> [TASK TO CARRY OUT] Filter the entries, keeping every line with the string "Suggestions".

:::::

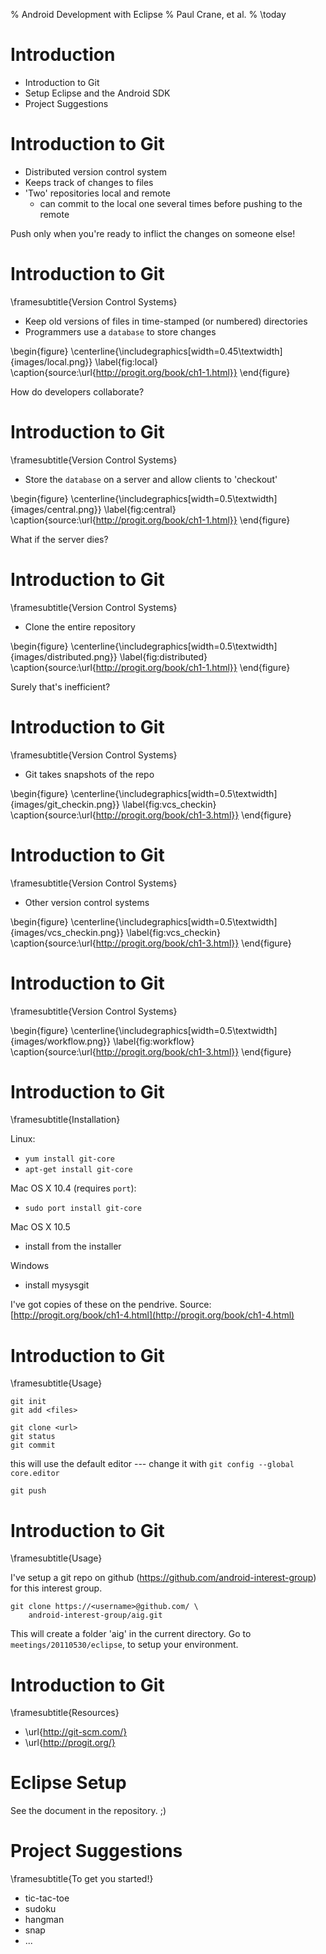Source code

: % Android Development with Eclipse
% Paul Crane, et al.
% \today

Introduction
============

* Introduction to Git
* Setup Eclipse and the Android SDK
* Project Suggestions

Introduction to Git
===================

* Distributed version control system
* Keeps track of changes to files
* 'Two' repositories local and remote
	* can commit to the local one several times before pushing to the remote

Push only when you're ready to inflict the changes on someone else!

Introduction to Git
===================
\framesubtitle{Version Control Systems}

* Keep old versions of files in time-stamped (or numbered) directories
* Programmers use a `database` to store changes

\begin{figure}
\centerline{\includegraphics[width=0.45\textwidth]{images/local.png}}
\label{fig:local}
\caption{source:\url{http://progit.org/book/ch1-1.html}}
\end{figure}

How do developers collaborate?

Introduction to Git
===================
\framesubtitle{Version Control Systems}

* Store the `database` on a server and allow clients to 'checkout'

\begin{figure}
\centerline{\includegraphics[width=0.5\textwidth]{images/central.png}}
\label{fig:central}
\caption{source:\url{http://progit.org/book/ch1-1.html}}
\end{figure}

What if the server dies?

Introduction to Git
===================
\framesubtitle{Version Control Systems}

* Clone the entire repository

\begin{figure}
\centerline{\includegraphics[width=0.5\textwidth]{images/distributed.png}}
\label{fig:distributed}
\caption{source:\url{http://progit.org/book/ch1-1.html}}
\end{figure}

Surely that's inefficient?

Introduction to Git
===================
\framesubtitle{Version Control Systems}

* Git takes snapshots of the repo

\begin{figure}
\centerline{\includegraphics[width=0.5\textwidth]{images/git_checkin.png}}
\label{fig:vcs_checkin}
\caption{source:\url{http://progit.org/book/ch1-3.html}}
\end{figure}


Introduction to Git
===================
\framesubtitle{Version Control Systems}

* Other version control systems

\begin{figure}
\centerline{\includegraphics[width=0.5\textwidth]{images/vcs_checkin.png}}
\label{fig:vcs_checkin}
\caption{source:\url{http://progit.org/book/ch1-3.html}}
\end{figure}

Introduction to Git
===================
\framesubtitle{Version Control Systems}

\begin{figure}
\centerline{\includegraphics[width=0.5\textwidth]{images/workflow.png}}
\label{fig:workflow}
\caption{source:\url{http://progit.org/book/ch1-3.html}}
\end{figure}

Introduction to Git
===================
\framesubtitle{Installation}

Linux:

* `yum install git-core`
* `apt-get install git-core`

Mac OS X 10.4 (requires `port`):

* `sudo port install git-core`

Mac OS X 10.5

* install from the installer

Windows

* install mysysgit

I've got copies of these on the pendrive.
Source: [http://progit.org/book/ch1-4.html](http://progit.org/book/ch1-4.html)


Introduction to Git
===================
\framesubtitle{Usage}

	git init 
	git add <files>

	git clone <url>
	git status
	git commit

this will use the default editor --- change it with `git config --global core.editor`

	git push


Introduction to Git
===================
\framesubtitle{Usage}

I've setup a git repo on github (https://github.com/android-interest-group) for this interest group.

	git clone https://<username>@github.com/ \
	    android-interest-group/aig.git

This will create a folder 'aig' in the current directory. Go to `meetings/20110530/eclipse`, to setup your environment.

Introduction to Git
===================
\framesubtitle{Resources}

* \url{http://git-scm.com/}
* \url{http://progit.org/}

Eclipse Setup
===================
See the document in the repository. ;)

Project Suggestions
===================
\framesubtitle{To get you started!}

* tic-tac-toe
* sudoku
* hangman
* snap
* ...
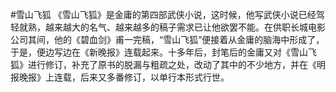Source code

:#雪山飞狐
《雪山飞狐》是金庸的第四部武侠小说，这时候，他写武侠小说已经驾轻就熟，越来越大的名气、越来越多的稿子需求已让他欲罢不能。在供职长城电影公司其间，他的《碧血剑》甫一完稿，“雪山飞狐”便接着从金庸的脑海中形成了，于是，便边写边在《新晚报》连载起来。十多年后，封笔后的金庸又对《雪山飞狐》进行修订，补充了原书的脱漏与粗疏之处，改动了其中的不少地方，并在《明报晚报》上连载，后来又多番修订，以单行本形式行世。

:::::

> [EXPECTED ANSWER]
* Project Suggestions
Project Suggestions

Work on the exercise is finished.